近年国内で大地震が多数発生していますし、首都圏直下地震の発生の可能性がある中で、地域と連携した防災教育の必要を強く感じています。この調査結果は3月のシンポジウムで共有して、本校と近隣の災害防止に役立てていく計画です。
4.校内研修
本校では一昨年より「将来構想プロジェクト」、昨年より「カリキュラム検討委員会」を立ちあげ、大学、高校、大学入試の3つの側面から進行されている「高大接続システム改革」を踏まえて、教育課程の研究をしてきました。このほど12月9日にカリキュラム検討委員会主催で、駿台教育研究所の進学情報センター長の石原賢一先生を講師にお招きした校内研修会が実現しました。本校教員63名が参加し、研修結果を各教科に持ち帰りました。中央教育審議会のメンバーをはじめ様々な関係者と面識のある石原先生からは、実際的なお話が聞けました。これらを活かして次年度から、少しずつですが新しい取り組みが始められることになりました。
5.グローバル報告会
今年の夏に実施された、エンパワーメント・プログラム、オーストラリア研修、台湾研修の成果発表会が12月10日に開催されました。
既にホームページ「成城生SCHOOL LIFE」で紹介されていますが、311名の参加者を得て盛会でした。
特に今年は、準備、運営、司会をすべて生徒に任せました。私は始めの挨拶をしただけで、すっかり聴衆の一人になりきって、ユーモアあふれるプレゼンを楽しみながら聞いていました。生徒達はまだまだ不慣れで、課題も残りますが、成城変わってきたなと改めて感じました。
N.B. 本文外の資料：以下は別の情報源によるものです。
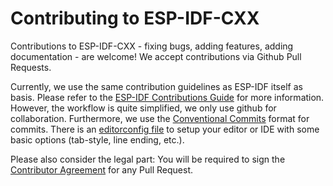 # Contributing to ESP-IDF-CXX

Contributions to ESP-IDF-CXX - fixing bugs, adding features, adding documentation - are welcome! We accept contributions via Github Pull Requests.

Currently, we use the same contribution guidelines as ESP-IDF itself as basis. Please refer to the [ESP-IDF Contributions Guide](https://docs.espressif.com/projects/esp-idf/en/latest/esp32/contribute/index.html) for more information. However, the workflow is quite simplified, we only use github for collaboration. Furthermore, we use the [Conventional Commits](https://www.conventionalcommits.org/en/v1.0.0/) format for commits. There is an [editorconfig file](.editorconfig) to setup your editor or IDE with some basic options (tab-style, line ending, etc.).

Please also consider the legal part: You will be required to sign the [Contributor Agreement](https://docs.espressif.com/projects/esp-idf/en/latest/esp32/contribute/contributor-agreement.html) for any Pull Request.
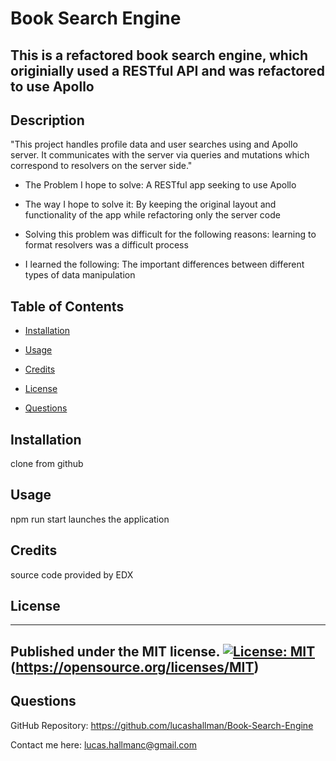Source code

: # Book Search Engine

## This is a refactored book search engine, which originially used a RESTful API and was refactored to use Apollo

## Description

"This project handles profile data and user searches using and Apollo server. It communicates with the server via queries and mutations which correspond to resolvers on the server side."



- The Problem I hope to solve: A RESTful app seeking to use Apollo

- The way I hope to solve it: By keeping the original layout and functionality of the app while refactoring only the server code

- Solving this problem was difficult for the following reasons: learning to format resolvers was a difficult process

- I learned the following: The important differences between different types of data manipulation



## Table of Contents



- [Installation](#installation)

- [Usage](#usage)

- [Credits](#credits)

- [License](#license)

- [Questions](#questions)



## Installation



clone from github



## Usage



npm run start launches the application



## Credits

source code provided by EDX 


## License
 ----------------------
 Published under the MIT license.
 [![License: MIT](https://img.shields.io/badge/License-MIT-yellow.svg)](https://opensource.org/licenses/MIT)
 (https://opensource.org/licenses/MIT)
 ----------------------

## Questions



GitHub Repository: https://github.com/lucashallman/Book-Search-Engine



Contact me here: [lucas.hallmanc@gmail.com](lucas.hallmanc@gmail.com)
6.マリー・インターナショナルスクール(数学・理科の出前授業)
12月12~14日の3日間、先月号で紹介した「マリー・インターナショナルスクール」の出前授業の「本番」が実施されました。
多数の申し込み者が予測されたため、今回は中学1年と2年の希望者を対象にしました。128名の参加者全員が数学(面積 area)と理科の実験(気圧 air pressure)の授業を英語で体験しました。
特に今回は、授業の最後に全員がプレゼンを実施することとし、各自が、①Study ②Feelings ③Found outの3つを盛り込んで発表し、Any question? で締めくくるとい内容になりました。生徒達は参観していた先生方からの英語の質問に緊張しながら答えていました。生徒の作文を読むと好評だったことがよくわかります。
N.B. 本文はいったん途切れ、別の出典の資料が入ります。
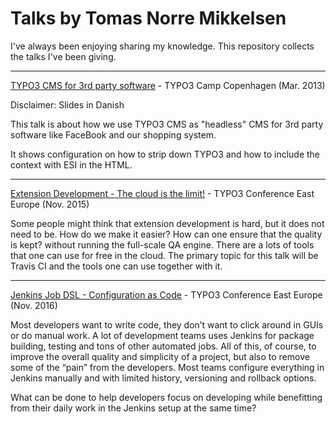 # Talks by Tomas Norre Mikkelsen

I've always been enjoying sharing my knowledge. This repository collects the talks I've been giving.

***


[TYPO3 CMS for 3rd party software](TYPO3Camp-CPH/typo3camp-cph.pdf?raw=true) - TYPO3 Camp Copenhagen (Mar. 2013)

Disclaimer: Slides in Danish

This talk is about how we use TYPO3 CMS as "headless" CMS for 3rd party software like FaceBook and our shopping system.

It shows configuration on how to strip down TYPO3 and how to include the context with ESI in the HTML.


***


[Extension Development - The cloud is the limit!](T3EE/T3EE15.pdf?raw=true) - TYPO3 Conference East Europe (Nov. 2015)

Some people might think that extension development is hard, but it does not need to be. How do we make it easier? How can one ensure that the quality is kept? without running the full-scale QA engine. There are a lots of tools that one can use for free in the cloud. The primary topic for this talk will be Travis CI and the tools one can use together with it.


***


[Jenkins Job DSL - Configuration as Code](T3EE/T3EE16.pdf?raw=true) - TYPO3 Conference East Europe (Nov. 2016)

Most developers want to write code, they don’t want to click around in GUIs or do manual work. A lot of development teams uses Jenkins for package building, testing and tons of other automated jobs. All of this, of course, to improve the overall quality and simplicity of a project, but also to remove some of the “pain” from the developers. Most teams configure everything in Jenkins manually and with limited history, versioning and rollback options.

What can be done to help developers focus on developing while benefitting from their daily work in the Jenkins setup at the same time? 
作文の中に「親に勧められて仕方なく参加し、プレゼンをすると聞いて最悪だ!と思ったけれど、終わってみたらやっぱりいい経験だったと思う。」というのがありました。学年主任からは「親に言われて参加するのは無し。」と伝えられたそうなのですが…、実はそうだったのですね・・・。体験することが先か、自主性の尊重が先か、中学1、2年のうちは難しいところです。とにもかくにも素晴らしい出前授業でした。マリースクールの先生方、ありがとうございました。
7.幼稚園クリスマス会
牛込成城幼稚園のクリスマス会に招かれました。JETのブライアン先生と一緒に参加しました。猿蟹合戦やかぐや姫の劇、ブライアン先生に英語で習った「きよしこの夜」の歌など、どれもかわいらしくて、思わず微笑んでしまいました。
8.雨活アイデアコンテスト2016
特定非営利活動法人「雨水市民の会」が主催している「雨活アイデアコンテスト」に今年も参加しました。今年は標語部門<中学生の部>で中学1年伊藤涼介君が佳作に入賞しました。作品は「雨の旅 集めた水で 七変化」おめでとうございます‼
9.中学時代の担任
九十歳になる私の中学時代の恩師が、本校の近くにある区立小学校で講師として招かれたそうです。「近くに行くけど、いるかい?」と電話が入り、校長室を訪ねてくださいました。突然の訪問で一気に数十年前にタイムスリップ。「やぁウタちゃん、久しぶりだね。元気で何よりだ。」校舎内の展示を眺めて「すごい伝統校だなぁ。頑張れよ。」先生と話している私は、まるで担任の先生に励まされている生徒のようでした。とても九十歳とは思えない笑顔の師は、母校中野区立第八中学校で数学を教えて下さった先生で、後に八丈島の校長先生になられました。不思議なご縁です。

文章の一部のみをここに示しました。